Action item
Give back all of the data verbatim.

### Data extract

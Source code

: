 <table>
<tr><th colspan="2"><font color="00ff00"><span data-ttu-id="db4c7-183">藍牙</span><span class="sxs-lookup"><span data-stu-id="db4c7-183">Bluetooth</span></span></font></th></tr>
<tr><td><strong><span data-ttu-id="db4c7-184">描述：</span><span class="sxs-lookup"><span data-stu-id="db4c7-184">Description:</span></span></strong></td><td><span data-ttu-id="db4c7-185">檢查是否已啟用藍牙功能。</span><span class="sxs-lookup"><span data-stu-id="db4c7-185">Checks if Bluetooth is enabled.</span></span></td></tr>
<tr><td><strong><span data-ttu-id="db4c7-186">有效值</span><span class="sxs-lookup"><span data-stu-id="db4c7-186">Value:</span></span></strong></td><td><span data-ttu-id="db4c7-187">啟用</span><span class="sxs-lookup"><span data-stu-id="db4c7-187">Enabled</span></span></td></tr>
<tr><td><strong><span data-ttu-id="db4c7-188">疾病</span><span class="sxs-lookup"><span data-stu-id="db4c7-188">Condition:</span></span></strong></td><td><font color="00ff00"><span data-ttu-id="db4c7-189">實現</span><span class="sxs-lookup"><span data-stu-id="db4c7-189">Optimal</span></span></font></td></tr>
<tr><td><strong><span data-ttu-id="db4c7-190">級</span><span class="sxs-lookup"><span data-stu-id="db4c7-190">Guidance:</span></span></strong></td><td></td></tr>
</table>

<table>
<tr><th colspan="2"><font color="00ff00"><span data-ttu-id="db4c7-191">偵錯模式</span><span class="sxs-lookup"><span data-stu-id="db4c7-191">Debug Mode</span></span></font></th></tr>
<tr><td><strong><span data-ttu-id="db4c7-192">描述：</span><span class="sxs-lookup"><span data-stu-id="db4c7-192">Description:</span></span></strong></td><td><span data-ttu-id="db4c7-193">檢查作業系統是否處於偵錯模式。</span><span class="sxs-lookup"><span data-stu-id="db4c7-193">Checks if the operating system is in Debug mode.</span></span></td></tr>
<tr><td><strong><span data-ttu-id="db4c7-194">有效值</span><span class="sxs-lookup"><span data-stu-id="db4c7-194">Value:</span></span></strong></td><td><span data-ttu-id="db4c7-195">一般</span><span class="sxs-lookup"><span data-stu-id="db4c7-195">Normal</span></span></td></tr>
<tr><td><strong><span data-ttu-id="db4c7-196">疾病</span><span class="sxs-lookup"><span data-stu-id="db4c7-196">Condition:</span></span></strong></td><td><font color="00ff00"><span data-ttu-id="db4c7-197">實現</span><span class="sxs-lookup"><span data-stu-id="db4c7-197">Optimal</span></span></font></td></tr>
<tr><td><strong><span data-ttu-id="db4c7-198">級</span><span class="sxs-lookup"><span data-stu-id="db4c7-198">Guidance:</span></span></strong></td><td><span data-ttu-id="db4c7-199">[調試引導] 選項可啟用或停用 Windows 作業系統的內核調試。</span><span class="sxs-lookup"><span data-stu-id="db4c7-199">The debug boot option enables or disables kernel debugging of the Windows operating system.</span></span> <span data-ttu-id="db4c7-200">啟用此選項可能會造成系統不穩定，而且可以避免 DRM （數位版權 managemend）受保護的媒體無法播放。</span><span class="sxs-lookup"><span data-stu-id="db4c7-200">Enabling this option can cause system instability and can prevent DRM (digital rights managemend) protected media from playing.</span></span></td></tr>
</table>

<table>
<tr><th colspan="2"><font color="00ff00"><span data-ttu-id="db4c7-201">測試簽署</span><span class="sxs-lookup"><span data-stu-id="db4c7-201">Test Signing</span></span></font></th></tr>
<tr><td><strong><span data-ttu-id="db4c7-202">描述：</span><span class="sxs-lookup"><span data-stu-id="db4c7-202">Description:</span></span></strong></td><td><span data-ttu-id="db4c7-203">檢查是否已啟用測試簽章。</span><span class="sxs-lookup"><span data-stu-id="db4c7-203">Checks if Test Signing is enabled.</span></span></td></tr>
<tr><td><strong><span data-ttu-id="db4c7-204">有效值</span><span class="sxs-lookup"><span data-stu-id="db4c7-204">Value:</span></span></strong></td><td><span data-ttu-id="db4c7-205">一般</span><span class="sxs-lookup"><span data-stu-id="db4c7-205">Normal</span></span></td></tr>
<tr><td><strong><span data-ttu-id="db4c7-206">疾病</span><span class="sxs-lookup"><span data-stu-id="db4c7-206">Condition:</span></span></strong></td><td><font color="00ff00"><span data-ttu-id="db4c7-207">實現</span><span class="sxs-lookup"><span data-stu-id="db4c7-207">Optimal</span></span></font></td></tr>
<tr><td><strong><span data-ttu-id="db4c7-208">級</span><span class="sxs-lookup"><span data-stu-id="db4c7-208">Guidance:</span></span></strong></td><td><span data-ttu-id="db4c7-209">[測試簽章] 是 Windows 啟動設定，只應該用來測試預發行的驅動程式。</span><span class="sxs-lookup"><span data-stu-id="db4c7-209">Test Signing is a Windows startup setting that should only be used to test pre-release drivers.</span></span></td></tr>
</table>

######

Your response
Source code

: <table>
<tr><th colspan="2"><font color="00ff00"><span data-ttu-id="db4c7-183">藍牙</span><span class="sxs-lookup"><span data-stu-id="db4c7-183">Bluetooth</span></span></font></th></tr>
<tr><td><strong><span data-ttu-id="db4c7-184">描述：</span><span class="sxs-lookup"><span data-stu-id="db4c7-184">Description:</span></span></strong></td><td><span data-ttu-id="db4c7-185">檢查是否已啟用藍牙功能。</span><span class="sxs-lookup"><span data-stu-id="db4c7-185">Checks if Bluetooth is enabled.</span></span></td></tr>
<tr><td><strong><span data-ttu-id="db4c7-186">有效值</span><span class="sxs-lookup"><span data-stu-id="db4c7-186">Value:</span></span></strong></td><td><span data-ttu-id="db4c7-187">啟用</span><span class="sxs-lookup"><span data-stu-id="db4c7-187">Enabled</span></span></td></tr>
<tr><td><strong><span data-ttu-id="db4c7-188">疾病</span><span class="sxs-lookup"><span data-stu-id="db4c7-188">Condition:</span></span></strong></td><td><font color="00ff00"><span data-ttu-id="db4c7-189">實現</span><span class="sxs-lookup"><span data-stu-id="db4c7-189">Optimal</span></span></font></td></tr>
<tr><td><strong><span data-ttu-id="db4c7-190">級</span><span class="sxs-lookup"><span data-stu-id="db4c7-190">Guidance:</span></span></strong></td><td></td></tr>
</table>

<table>
<tr><th colspan="2"><font color="00ff00"><span data-ttu-id="db4c7-191">偵錯模式</span><span class="sxs-lookup"><span data-stu-id="db4c7-191">Debug Mode</span></span></font></th></tr>
<tr><td><strong><span data-ttu-id="db4c7-192">描述：</span><span class="sxs-lookup"><span data-stu-id="db4c7-192">Description:</span></span></strong></td><td><span data-ttu-id="db4c7-193">檢查作業系統是否處於偵錯模式。</span><span class="sxs-lookup"><span data-stu-id="db4c7-193">Checks if the operating system is in Debug mode.</span></span></td></tr>
<tr><td><strong><span data-ttu-id="db4c7-194">有效值</span><span class="sxs-lookup"><span data-stu-id="db4c7-194">Value:</span></span></strong></td><td><span data-ttu-id="db4c7-195">一般</span><span class="sxs-lookup"><span data-stu-id="db4c7-195">Normal</span></span></td></tr>
<tr><td><strong><span data-ttu-id="db4c7-196">疾病</span><span class="sxs-lookup"><span data-stu-id="db4c7-196">Condition:</span></span></strong></td><td><font color="00ff00"><span data-ttu-id="db4c7-197">實現</span><span class="sxs-lookup"><span data-stu-id="db4c7-197">Optimal</span></span></font></td></tr>
<tr><td><strong><span data-ttu-id="db4c7-198">級</span><span class="sxs-lookup"><span data-stu-id="db4c7-198">Guidance:</span></span></strong></td><td><span data-ttu-id="db4c7-199">[調試引導] 選項可啟用或停用 Windows 作業系統的內核調試。</span><span class="sxs-lookup"><span data-stu-id="db4c7-199">The debug boot option enables or disables kernel debugging of the Windows operating system.</span></span> <span data-ttu-id="db4c7-200">啟用此選項可能會造成系統不穩定，而且可以避免 DRM （數位版權 managemend）受保護的媒體無法播放。</span><span class="sxs-lookup"><span data-stu-id="db4c7-200">Enabling this option can cause system instability and can prevent DRM (digital rights managemend) protected media from playing.</span></span></td></tr>
</table>

<table>
<tr><th colspan="2"><font color="00ff00"><span data-ttu-id="db4c7-201">測試簽署</span><span class="sxs-lookup"><span data-stu-id="db4c7-201">Test Signing</span></span></font></th></tr>
<tr><td><strong><span data-ttu-id="db4c7-202">描述：</span><span class="sxs-lookup"><span data-stu-id="db4c7-202">Description:</span></span></strong></td><td><span data-ttu-id="db4c7-203">檢查是否已啟用測試簽章。</span><span class="sxs-lookup"><span data-stu-id="db4c7-203">Checks if Test Signing is enabled.</span></span></td></tr>
<tr><td><strong><span data-ttu-id="db4c7-204">有效值</span><span class="sxs-lookup"><span data-stu-id="db4c7-204">Value:</span></span></strong></td><td><span data-ttu-id="db4c7-205">一般</span><span class="sxs-lookup"><span data-stu-id="db4c7-205">Normal</span></span></td></tr>
<tr><td><strong><span data-ttu-id="db4c7-206">疾病</span><span class="sxs-lookup"><span data-stu-id="db4c7-206">Condition:</span></span></strong></td><td><font color="00ff00"><span data-ttu-id="db4c7-207">實現</span><span class="sxs-lookup"><span data-stu-id="db4c7-207">Optimal</span></span></font></td></tr>
<tr><td><strong><span data-ttu-id="db4c7-208">級</span><span class="sxs-lookup"><span data-stu-id="db4c7-208">Guidance:</span></span></strong></td><td><span data-ttu-id="db4c7-209">[測試簽章] 是 Windows 啟動設定，只應該用來測試預發行的驅動程式。</span><span class="sxs-lookup"><span data-stu-id="db4c7-209">Test Signing is a Windows startup setting that should only be used to test pre-release drivers.</span></span></td></tr>
</table>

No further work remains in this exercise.